(Collected data)
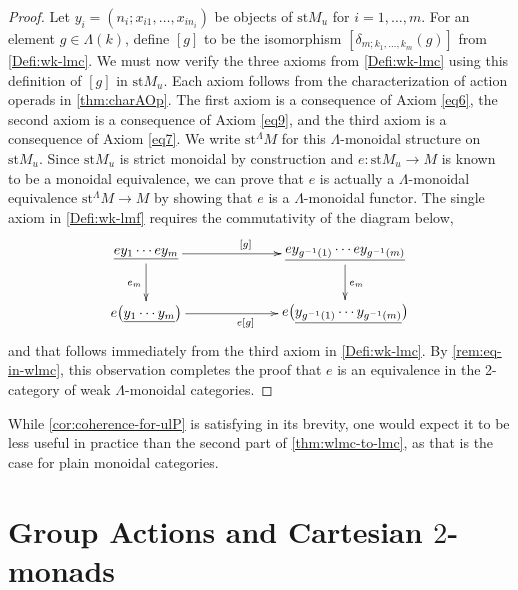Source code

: \begin{proof}
Let $y_i = (n_i; x_{i1}, \ldots, x_{in_i})$ be objects of $\textrm{st} M_u$ for $i=1, \ldots, m$. For an element $g \in \Lambda(k)$, define $[g]$ to be the isomorphism $[\delta_{m; k_1, \ldots, k_m}(g)]$ from \cref{Defi:wk-lmc}.
We must now verify the three axioms from \cref{Defi:wk-lmc} using this definition of $[g]$ in $\textrm{st} M_u$.
Each axiom follows from the characterization of action operads in \cref{thm:charAOp}.
The first axiom is a consequence of Axiom \eqref{eq6}, the second axiom is a consequence of Axiom \eqref{eq9}, and the third axiom is a consequence of Axiom \eqref{eq7}. We write $\textrm{st}^{\Lambda} M$ for this $\Lambda$-monoidal structure on $\textrm{st} M_u$. Since $\textrm{st} M_u$ is strict monoidal by construction and $e \colon \textrm{st} M_u \to M$ is known to be a monoidal equivalence, we can prove that $e$ is actually a $\Lambda$-monoidal equivalence $\textrm{st}^{\Lambda} M \to M$ by showing that $e$ is a $\Lambda$-monoidal functor. The single axiom in \cref{Defi:wk-lmf} requires the commutativity of the diagram below,
 \[
        \xy
            (0,0)*+{\underline{ey_1 \cdots ey_m}}="00";
            (50,0)*+{\underline{ey_{g^{-1}(1)} \cdots ey_{g^{-1}(m)}}}="10";
            (0,-15)*+{e\big(\underline{y_1 \cdots y_m}\big)}="01";
            (50,-15)*+{e\big(\underline{y_{g^{-1}(1)} \cdots y_{g^{-1}(m)}}\big)}="11";
            {\ar^{[g]} "00" ; "10"};
            {\ar^{e_m} "10" ; "11"};
            {\ar_{e_m} "00" ; "01"};
            {\ar_{e[g]} "01" ; "11"};
        \endxy
     \]
and that follows immediately from the third axiom in \cref{Defi:wk-lmc}. By \cref{rem:eq-in-wlmc}, this observation completes the proof that $e$ is an equivalence in the 2-category of weak $\Lambda$-monoidal categories.
\end{proof}

\begin{rem}\label{rem:psELalg-vs-wlmc}
While \cref{cor:coherence-for-ulP} is satisfying in its brevity, one would expect it to be less useful in practice than the second part of \cref{thm:wlmc-to-lmc}, as that is the case for plain monoidal categories.
\end{rem}


\section{Group Actions and Cartesian $2$-monads}\label{sec:cart}


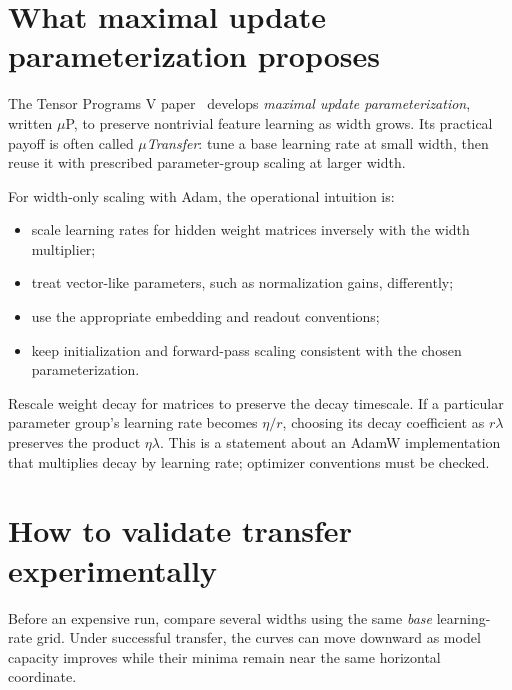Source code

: \section{What maximal update parameterization proposes}
The Tensor Programs V paper~\cite{mup} develops \emph{maximal update parameterization}, written $\mu$P, to preserve nontrivial feature learning as width grows. Its practical payoff is often called \emph{$\mu$Transfer}: tune a base learning rate at small width, then reuse it with prescribed parameter-group scaling at larger width.

For width-only scaling with Adam, the operational intuition is:
\begin{itemize}
\item scale learning rates for hidden weight matrices inversely with the width multiplier;
\item treat vector-like parameters, such as normalization gains, differently;
\item use the appropriate embedding and readout conventions;
\item keep initialization and forward-pass scaling consistent with the chosen parameterization.
\end{itemize}
Rescale weight decay for matrices to preserve the decay timescale. If a particular parameter group's learning rate becomes $\eta/r$, choosing its decay coefficient as $r\lambda$ preserves the product $\eta\lambda$. This is a statement about an AdamW implementation that multiplies decay by learning rate; optimizer conventions must be checked.



\section{How to validate transfer experimentally}
Before an expensive run, compare several widths using the same \emph{base} learning-rate grid. Under successful transfer, the curves can move downward as model capacity improves while their minima remain near the same horizontal coordinate.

**ABOUT THIS TASK:** Leave the pictures out, and transcribe each of the records exactly.

**REPLY TO THE TASK:**
Source code

: \begin{proof}
Let $y_i = (n_i; x_{i1}, \ldots, x_{in_i})$ be objects of $\textrm{st} M_u$ for $i=1, \ldots, m$. For an element $g \in \Lambda(k)$, define $[g]$ to be the isomorphism $[\delta_{m; k_1, \ldots, k_m}(g)]$ from \cref{Defi:wk-lmc}.
We must now verify the three axioms from \cref{Defi:wk-lmc} using this definition of $[g]$ in $\textrm{st} M_u$.
Each axiom follows from the characterization of action operads in \cref{thm:charAOp}.
The first axiom is a consequence of Axiom \eqref{eq6}, the second axiom is a consequence of Axiom \eqref{eq9}, and the third axiom is a consequence of Axiom \eqref{eq7}. We write $\textrm{st}^{\Lambda} M$ for this $\Lambda$-monoidal structure on $\textrm{st} M_u$. Since $\textrm{st} M_u$ is strict monoidal by construction and $e \colon \textrm{st} M_u \to M$ is known to be a monoidal equivalence, we can prove that $e$ is actually a $\Lambda$-monoidal equivalence $\textrm{st}^{\Lambda} M \to M$ by showing that $e$ is a $\Lambda$-monoidal functor. The single axiom in \cref{Defi:wk-lmf} requires the commutativity of the diagram below,
 \[
        \xy
            (0,0)*+{\underline{ey_1 \cdots ey_m}}="00";
            (50,0)*+{\underline{ey_{g^{-1}(1)} \cdots ey_{g^{-1}(m)}}}="10";
            (0,-15)*+{e\big(\underline{y_1 \cdots y_m}\big)}="01";
            (50,-15)*+{e\big(\underline{y_{g^{-1}(1)} \cdots y_{g^{-1}(m)}}\big)}="11";
            {\ar^{[g]} "00" ; "10"};
            {\ar^{e_m} "10" ; "11"};
            {\ar_{e_m} "00" ; "01"};
            {\ar_{e[g]} "01" ; "11"};
        \endxy
     \]
and that follows immediately from the third axiom in \cref{Defi:wk-lmc}. By \cref{rem:eq-in-wlmc}, this observation completes the proof that $e$ is an equivalence in the 2-category of weak $\Lambda$-monoidal categories.
\end{proof}

\begin{rem}\label{rem:psELalg-vs-wlmc}
While \cref{cor:coherence-for-ulP} is satisfying in its brevity, one would expect it to be less useful in practice than the second part of \cref{thm:wlmc-to-lmc}, as that is the case for plain monoidal categories.
\end{rem}


\section{Group Actions and Cartesian $2$-monads}\label{sec:cart}


Source code

: \section{What maximal update parameterization proposes}
The Tensor Programs V paper~\cite{mup} develops \emph{maximal update parameterization}, written $\mu$P, to preserve nontrivial feature learning as width grows. Its practical payoff is often called \emph{$\mu$Transfer}: tune a base learning rate at small width, then reuse it with prescribed parameter-group scaling at larger width.

For width-only scaling with Adam, the operational intuition is:
\begin{itemize}
\item scale learning rates for hidden weight matrices inversely with the width multiplier;
\item treat vector-like parameters, such as normalization gains, differently;
\item use the appropriate embedding and readout conventions;
\item keep initialization and forward-pass scaling consistent with the chosen parameterization.
\end{itemize}
Rescale weight decay for matrices to preserve the decay timescale. If a particular parameter group's learning rate becomes $\eta/r$, choosing its decay coefficient as $r\lambda$ preserves the product $\eta\lambda$. This is a statement about an AdamW implementation that multiplies decay by learning rate; optimizer conventions must be checked.



\section{How to validate transfer experimentally}
Before an expensive run, compare several widths using the same \emph{base} learning-rate grid. Under successful transfer, the curves can move downward as model capacity improves while their minima remain near the same horizontal coordinate.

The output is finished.